A report from Axios provides another smoking gun that this is all performative outrage from Democrats. According to the outlet, a group of moderate Senate Democrats had told Schumer two weeks into the shutdown that they were ready to vote to reopen. Schumer, ever mindful of the party’s optics, urged them to hold out longer to make the shutdown look like a principled stand rather than the political dead end it was.

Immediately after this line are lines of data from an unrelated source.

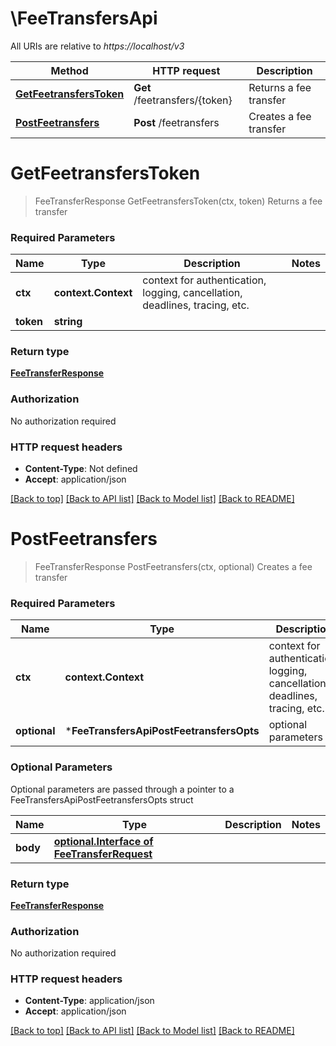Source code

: # \FeeTransfersApi

All URIs are relative to *https://localhost/v3*

Method | HTTP request | Description
------------- | ------------- | -------------
[**GetFeetransfersToken**](FeeTransfersApi.md#GetFeetransfersToken) | **Get** /feetransfers/{token} | Returns a fee transfer
[**PostFeetransfers**](FeeTransfersApi.md#PostFeetransfers) | **Post** /feetransfers | Creates a fee transfer


# **GetFeetransfersToken**
> FeeTransferResponse GetFeetransfersToken(ctx, token)
Returns a fee transfer



### Required Parameters

Name | Type | Description  | Notes
------------- | ------------- | ------------- | -------------
 **ctx** | **context.Context** | context for authentication, logging, cancellation, deadlines, tracing, etc.
  **token** | **string**|  | 

### Return type

[**FeeTransferResponse**](fee_transfer_response.md)

### Authorization

No authorization required

### HTTP request headers

 - **Content-Type**: Not defined
 - **Accept**: application/json

[[Back to top]](#) [[Back to API list]](../README.md#documentation-for-api-endpoints) [[Back to Model list]](../README.md#documentation-for-models) [[Back to README]](../README.md)

# **PostFeetransfers**
> FeeTransferResponse PostFeetransfers(ctx, optional)
Creates a fee transfer



### Required Parameters

Name | Type | Description  | Notes
------------- | ------------- | ------------- | -------------
 **ctx** | **context.Context** | context for authentication, logging, cancellation, deadlines, tracing, etc.
 **optional** | ***FeeTransfersApiPostFeetransfersOpts** | optional parameters | nil if no parameters

### Optional Parameters
Optional parameters are passed through a pointer to a FeeTransfersApiPostFeetransfersOpts struct

Name | Type | Description  | Notes
------------- | ------------- | ------------- | -------------
 **body** | [**optional.Interface of FeeTransferRequest**](FeeTransferRequest.md)|  | 

### Return type

[**FeeTransferResponse**](fee_transfer_response.md)

### Authorization

No authorization required

### HTTP request headers

 - **Content-Type**: application/json
 - **Accept**: application/json

[[Back to top]](#) [[Back to API list]](../README.md#documentation-for-api-endpoints) [[Back to Model list]](../README.md#documentation-for-models) [[Back to README]](../README.md)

Ultimately, it was everyday Americans who suffered. Federal employees missed paychecks, families lost benefits, travelers faced endless flight delays, and the economy stalled – all for the sake of optics. It was political theater designed to placate a radical base that demanded confrontation at any cost.

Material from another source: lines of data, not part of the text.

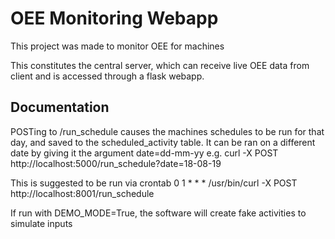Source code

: # OEE Monitoring Webapp

This project was made to monitor OEE for machines

This constitutes the central server, which can receive live OEE data from client and is accessed through a flask webapp.



## Documentation

POSTing to /run_schedule causes the machines schedules to be run for that day, and saved to the scheduled_activity
table. It can be ran on a different date by giving it the argument date=dd-mm-yy
e.g. curl -X POST http://localhost:5000/run_schedule?date=18-08-19

This is suggested to be run via crontab
0 1 * * * /usr/bin/curl -X POST http://localhost:8001/run_schedule


If run with DEMO_MODE=True, the software will create fake activities to simulate inputs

For Democrats, it was better to let the country twist in the wind a few extra weeks if it meant pretending they were still “standing up to Trump.”
But now that the show is over, Democrats are quietly exhaling. The shutdown exposed how dysfunctional their coalition has become. They’ve spent years appeasing the far left, nurturing a small but fanatical faction that doesn’t believe in compromise and demands endless escalation.
That faction doesn’t care that Democrats lost in a landslide last year and no longer hold the levers of power in Washington. They just want destruction. They’re fine with federal workers missing paychecks and airports grinding to a halt if it means showing how “resistant” they are to Trump.
Meanwhile, most of the country doesn’t share that appetite for chaos. Ordinary Americans simply want stability. And Democrats, especially those who represent swing states, know that every day of shutdown pain eroded their credibility with the voters they need most.
So, Democrats try to have it both ways. They let the shutdown drag on long enough to look defiant, then quietly allow a vote to reopen when the pressure becomes unbearable. The moderates who vote “yes” are sacrificed to the outrage mob while everyone else gets to posture about “not giving in.” Then, as soon as the government reopens, the whole party sighs in relief. The radicals get their moral victory, the moderates survive, and leadership hopes the public forgets the whole mess by next week.
The irony is that the longer the shutdown lasted, the worse it was for Democrats politically. It drew attention to exactly the parts of government they don’t want voters thinking about – waste, inefficiency, and fraud. Americans got a close look at the enormous flow of taxpayer money into Obamacare subsidies, welfare programs, and bloated bureaucracies. The shutdown revealed how fragile and mismanaged many of these systems are. It sparked uncomfortable questions about where the money goes and why so many billions are vanishing into unaccountable hands. For a party built on defending big government, that’s not a conversation they want to have.
Meanwhile, the Democrats’ own leaders showed astonishing cynicism. Schumer was caught on tape telling colleagues that “every day gets better for us” as the shutdown dragged on, while House Minority Whip Katherine Clark described Americans’ suffering as “leverage.” Those are not the words of people fighting for working families. They’re the words of a political class that sees ordinary citizens as pawns in a messaging war.
The shutdown was a crisis of the Democrats’ own making – a desperate attempt to prove their loyalty to a base that’s become ungovernable. But when it finally came time to choose between endless chaos and reopening the government, most Democrats were quietly cheering for the same thing the rest of the country wanted: an end to the madness.